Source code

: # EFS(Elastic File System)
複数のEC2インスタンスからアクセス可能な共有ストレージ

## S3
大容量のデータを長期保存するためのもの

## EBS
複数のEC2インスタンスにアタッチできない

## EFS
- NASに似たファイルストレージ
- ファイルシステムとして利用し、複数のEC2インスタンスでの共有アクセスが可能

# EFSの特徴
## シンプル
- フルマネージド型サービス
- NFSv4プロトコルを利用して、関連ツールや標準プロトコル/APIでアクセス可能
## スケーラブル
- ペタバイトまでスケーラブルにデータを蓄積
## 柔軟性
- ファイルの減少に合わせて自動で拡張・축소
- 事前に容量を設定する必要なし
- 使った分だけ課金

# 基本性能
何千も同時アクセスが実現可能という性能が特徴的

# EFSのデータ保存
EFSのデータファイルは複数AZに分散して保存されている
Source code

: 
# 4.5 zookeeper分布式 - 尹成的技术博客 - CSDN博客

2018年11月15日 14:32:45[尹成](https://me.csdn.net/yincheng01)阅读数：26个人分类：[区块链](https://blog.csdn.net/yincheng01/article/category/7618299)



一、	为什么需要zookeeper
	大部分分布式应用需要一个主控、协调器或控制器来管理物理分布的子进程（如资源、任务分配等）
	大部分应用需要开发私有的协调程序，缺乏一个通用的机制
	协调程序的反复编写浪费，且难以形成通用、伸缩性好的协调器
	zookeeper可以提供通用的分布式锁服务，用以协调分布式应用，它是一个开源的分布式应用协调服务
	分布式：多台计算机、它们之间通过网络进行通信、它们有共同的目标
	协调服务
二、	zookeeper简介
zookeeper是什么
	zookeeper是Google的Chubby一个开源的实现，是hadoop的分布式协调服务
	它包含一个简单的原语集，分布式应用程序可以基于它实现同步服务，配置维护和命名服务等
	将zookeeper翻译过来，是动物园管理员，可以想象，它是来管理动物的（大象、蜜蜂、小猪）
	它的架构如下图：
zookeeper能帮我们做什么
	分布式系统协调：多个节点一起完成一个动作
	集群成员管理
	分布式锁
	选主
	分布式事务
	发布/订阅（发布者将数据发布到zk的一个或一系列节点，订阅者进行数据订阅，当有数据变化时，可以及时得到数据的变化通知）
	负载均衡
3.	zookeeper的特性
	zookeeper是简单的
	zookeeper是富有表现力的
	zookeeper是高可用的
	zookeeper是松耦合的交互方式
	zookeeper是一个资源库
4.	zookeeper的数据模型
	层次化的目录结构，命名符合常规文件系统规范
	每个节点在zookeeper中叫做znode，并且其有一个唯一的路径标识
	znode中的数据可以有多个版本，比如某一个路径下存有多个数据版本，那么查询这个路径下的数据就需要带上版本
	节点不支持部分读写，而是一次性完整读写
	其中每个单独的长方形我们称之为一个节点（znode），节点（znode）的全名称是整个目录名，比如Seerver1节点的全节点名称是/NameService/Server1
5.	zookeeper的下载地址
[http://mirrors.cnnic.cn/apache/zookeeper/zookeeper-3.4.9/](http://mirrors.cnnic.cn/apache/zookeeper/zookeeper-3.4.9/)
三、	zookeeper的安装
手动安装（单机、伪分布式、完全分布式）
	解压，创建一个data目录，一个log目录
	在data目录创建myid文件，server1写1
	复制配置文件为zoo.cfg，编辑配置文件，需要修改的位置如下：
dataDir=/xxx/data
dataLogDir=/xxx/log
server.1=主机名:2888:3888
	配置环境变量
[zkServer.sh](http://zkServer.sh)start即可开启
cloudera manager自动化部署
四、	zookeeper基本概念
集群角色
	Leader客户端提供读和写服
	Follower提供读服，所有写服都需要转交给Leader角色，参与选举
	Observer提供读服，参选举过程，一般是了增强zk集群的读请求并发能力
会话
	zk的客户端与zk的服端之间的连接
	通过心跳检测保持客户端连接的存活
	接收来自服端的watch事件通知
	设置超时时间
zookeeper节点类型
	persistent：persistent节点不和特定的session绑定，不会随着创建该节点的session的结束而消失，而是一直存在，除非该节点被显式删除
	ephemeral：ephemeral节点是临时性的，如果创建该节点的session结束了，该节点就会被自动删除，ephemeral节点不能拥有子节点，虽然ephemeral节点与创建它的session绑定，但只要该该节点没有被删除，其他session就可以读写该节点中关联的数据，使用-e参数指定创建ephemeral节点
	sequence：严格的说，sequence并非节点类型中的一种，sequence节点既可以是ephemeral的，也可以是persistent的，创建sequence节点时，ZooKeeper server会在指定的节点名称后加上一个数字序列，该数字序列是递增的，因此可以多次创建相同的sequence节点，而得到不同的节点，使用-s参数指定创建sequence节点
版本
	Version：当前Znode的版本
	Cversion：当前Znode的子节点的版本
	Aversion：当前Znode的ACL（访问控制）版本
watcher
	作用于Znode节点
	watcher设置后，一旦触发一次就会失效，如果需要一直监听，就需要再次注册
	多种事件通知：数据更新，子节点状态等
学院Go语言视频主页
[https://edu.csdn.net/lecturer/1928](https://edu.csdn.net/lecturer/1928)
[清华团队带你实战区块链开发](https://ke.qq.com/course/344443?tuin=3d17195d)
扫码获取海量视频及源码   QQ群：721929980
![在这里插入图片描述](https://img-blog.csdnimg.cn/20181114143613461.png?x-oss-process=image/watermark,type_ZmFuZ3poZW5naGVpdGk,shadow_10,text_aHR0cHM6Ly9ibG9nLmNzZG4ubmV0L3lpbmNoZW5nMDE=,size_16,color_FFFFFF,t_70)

- - - - - - -

→ What you should do: Each record above needs to be reproduced exactly as written.

→ Output for this exercise:
Source code

: # EFS(Elastic File System)
複数のEC2インスタンスからアクセス可能な共有ストレージ

## S3
大容量のデータを長期保存するためのもの

## EBS
複数のEC2インスタンスにアタッチできない

## EFS
- NASに似たファイルストレージ
- ファイルシステムとして利用し、複数のEC2インスタンスでの共有アクセスが可能

# EFSの特徴
## シンプル
- フルマネージド型サービス
- NFSv4プロトコルを利用して、関連ツールや標準プロトコル/APIでアクセス可能
## スケーラブル
- ペタバイトまでスケーラブルにデータを蓄積
## 柔軟性
- ファイルの減少に合わせて自動で拡張・축소
- 事前に容量を設定する必要なし
- 使った分だけ課金

# 基本性能
何千も同時アクセスが実現可能という性能が特徴的

# EFSのデータ保存
EFSのデータファイルは複数AZに分散して保存されている
Source code

: 
# 4.5 zookeeper分布式 - 尹成的技术博客 - CSDN博客

2018年11月15日 14:32:45[尹成](https://me.csdn.net/yincheng01)阅读数：26个人分类：[区块链](https://blog.csdn.net/yincheng01/article/category/7618299)



一、	为什么需要zookeeper
	大部分分布式应用需要一个主控、协调器或控制器来管理物理分布的子进程（如资源、任务分配等）
	大部分应用需要开发私有的协调程序，缺乏一个通用的机制
	协调程序的反复编写浪费，且难以形成通用、伸缩性好的协调器
	zookeeper可以提供通用的分布式锁服务，用以协调分布式应用，它是一个开源的分布式应用协调服务
	分布式：多台计算机、它们之间通过网络进行通信、它们有共同的目标
	协调服务
二、	zookeeper简介
zookeeper是什么
	zookeeper是Google的Chubby一个开源的实现，是hadoop的分布式协调服务
	它包含一个简单的原语集，分布式应用程序可以基于它实现同步服务，配置维护和命名服务等
	将zookeeper翻译过来，是动物园管理员，可以想象，它是来管理动物的（大象、蜜蜂、小猪）
	它的架构如下图：
zookeeper能帮我们做什么
	分布式系统协调：多个节点一起完成一个动作
	集群成员管理
	分布式锁
	选主
	分布式事务
	发布/订阅（发布者将数据发布到zk的一个或一系列节点，订阅者进行数据订阅，当有数据变化时，可以及时得到数据的变化通知）
	负载均衡
3.	zookeeper的特性
	zookeeper是简单的
	zookeeper是富有表现力的
	zookeeper是高可用的
	zookeeper是松耦合的交互方式
	zookeeper是一个资源库
4.	zookeeper的数据模型
	层次化的目录结构，命名符合常规文件系统规范
	每个节点在zookeeper中叫做znode，并且其有一个唯一的路径标识
	znode中的数据可以有多个版本，比如某一个路径下存有多个数据版本，那么查询这个路径下的数据就需要带上版本
	节点不支持部分读写，而是一次性完整读写
	其中每个单独的长方形我们称之为一个节点（znode），节点（znode）的全名称是整个目录名，比如Seerver1节点的全节点名称是/NameService/Server1
5.	zookeeper的下载地址
[http://mirrors.cnnic.cn/apache/zookeeper/zookeeper-3.4.9/](http://mirrors.cnnic.cn/apache/zookeeper/zookeeper-3.4.9/)
三、	zookeeper的安装
手动安装（单机、伪分布式、完全分布式）
	解压，创建一个data目录，一个log目录
	在data目录创建myid文件，server1写1
	复制配置文件为zoo.cfg，编辑配置文件，需要修改的位置如下：
dataDir=/xxx/data
dataLogDir=/xxx/log
server.1=主机名:2888:3888
	配置环境变量
[zkServer.sh](http://zkServer.sh)start即可开启
cloudera manager自动化部署
四、	zookeeper基本概念
集群角色
	Leader客户端提供读和写服
	Follower提供读服，所有写服都需要转交给Leader角色，参与选举
	Observer提供读服，参选举过程，一般是了增强zk集群的读请求并发能力
会话
	zk的客户端与zk的服端之间的连接
	通过心跳检测保持客户端连接的存活
	接收来自服端的watch事件通知
	设置超时时间
zookeeper节点类型
	persistent：persistent节点不和特定的session绑定，不会随着创建该节点的session的结束而消失，而是一直存在，除非该节点被显式删除
	ephemeral：ephemeral节点是临时性的，如果创建该节点的session结束了，该节点就会被自动删除，ephemeral节点不能拥有子节点，虽然ephemeral节点与创建它的session绑定，但只要该该节点没有被删除，其他session就可以读写该节点中关联的数据，使用-e参数指定创建ephemeral节点
	sequence：严格的说，sequence并非节点类型中的一种，sequence节点既可以是ephemeral的，也可以是persistent的，创建sequence节点时，ZooKeeper server会在指定的节点名称后加上一个数字序列，该数字序列是递增的，因此可以多次创建相同的sequence节点，而得到不同的节点，使用-s参数指定创建sequence节点
版本
	Version：当前Znode的版本
	Cversion：当前Znode的子节点的版本
	Aversion：当前Znode的ACL（访问控制）版本
watcher
	作用于Znode节点
	watcher设置后，一旦触发一次就会失效，如果需要一直监听，就需要再次注册
	多种事件通知：数据更新，子节点状态等
学院Go语言视频主页
[https://edu.csdn.net/lecturer/1928](https://edu.csdn.net/lecturer/1928)
[清华团队带你实战区块链开发](https://ke.qq.com/course/344443?tuin=3d17195d)
扫码获取海量视频及源码   QQ群：721929980
![在这里插入图片描述](https://img-blog.csdnimg.cn/20181114143613461.png?x-oss-process=image/watermark,type_ZmFuZ3poZW5naGVpdGk,shadow_10,text_aHR0cHM6Ly9ibG9nLmNzZG4ubmV0L3lpbmNoZW5nMDE=,size_16,color_FFFFFF,t_70)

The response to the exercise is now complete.